__The task__
When you find the line with "### Distribution Analysis" among the records below, reproduce it and each line after it exactly, ending with the line with "32.3% | 0.710 |".

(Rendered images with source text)
-------

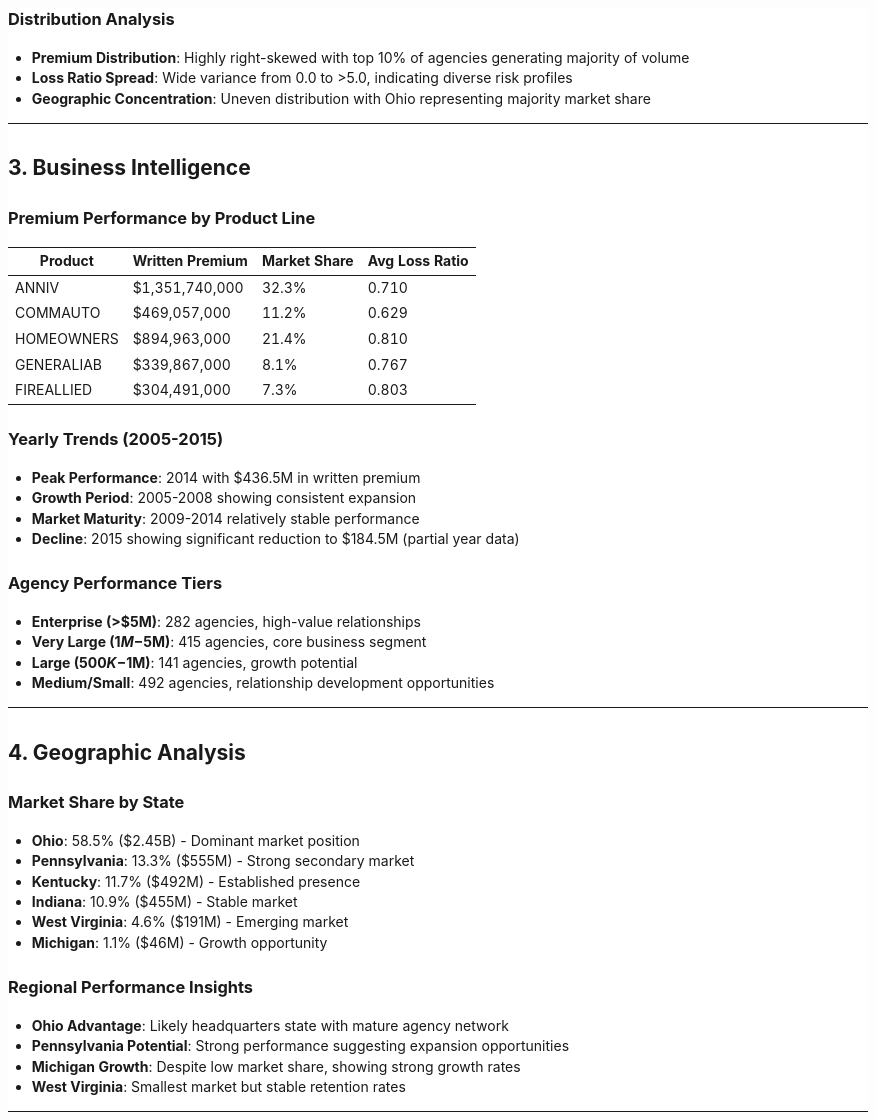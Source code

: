 ### Distribution Analysis
- **Premium Distribution**: Highly right-skewed with top 10% of agencies generating majority of volume
- **Loss Ratio Spread**: Wide variance from 0.0 to >5.0, indicating diverse risk profiles
- **Geographic Concentration**: Uneven distribution with Ohio representing majority market share

---

## 3. Business Intelligence

### Premium Performance by Product Line

| Product | Written Premium | Market Share | Avg Loss Ratio |
|---------|----------------|--------------|----------------|
| ANNIV | $1,351,740,000 | 32.3% | 0.710 |
| COMMAUTO | $469,057,000 | 11.2% | 0.629 |
| HOMEOWNERS | $894,963,000 | 21.4% | 0.810 |
| GENERALIAB | $339,867,000 | 8.1% | 0.767 |
| FIREALLIED | $304,491,000 | 7.3% | 0.803 |

### Yearly Trends (2005-2015)
- **Peak Performance**: 2014 with $436.5M in written premium
- **Growth Period**: 2005-2008 showing consistent expansion
- **Market Maturity**: 2009-2014 relatively stable performance
- **Decline**: 2015 showing significant reduction to $184.5M (partial year data)

### Agency Performance Tiers
- **Enterprise (>$5M)**: 282 agencies, high-value relationships
- **Very Large ($1M-$5M)**: 415 agencies, core business segment
- **Large ($500K-$1M)**: 141 agencies, growth potential
- **Medium/Small**: 492 agencies, relationship development opportunities

---

## 4. Geographic Analysis

### Market Share by State
- **Ohio**: 58.5% ($2.45B) - Dominant market position
- **Pennsylvania**: 13.3% ($555M) - Strong secondary market
- **Kentucky**: 11.7% ($492M) - Established presence
- **Indiana**: 10.9% ($455M) - Stable market
- **West Virginia**: 4.6% ($191M) - Emerging market
- **Michigan**: 1.1% ($46M) - Growth opportunity

### Regional Performance Insights
- **Ohio Advantage**: Likely headquarters state with mature agency network
- **Pennsylvania Potential**: Strong performance suggesting expansion opportunities
- **Michigan Growth**: Despite low market share, showing strong growth rates
- **West Virginia**: Smallest market but stable retention rates

---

-------

__Result of the exercise__
: ### Distribution Analysis
- **Premium Distribution**: Highly right-skewed with top 10% of agencies generating majority of volume
- **Loss Ratio Spread**: Wide variance from 0.0 to >5.0, indicating diverse risk profiles
- **Geographic Concentration**: Uneven distribution with Ohio representing majority market share

---

## 3. Business Intelligence

### Premium Performance by Product Line

| Product | Written Premium | Market Share | Avg Loss Ratio |
|---------|----------------|--------------|----------------|
| ANNIV | $1,351,740,000 | 32.3% | 0.710 |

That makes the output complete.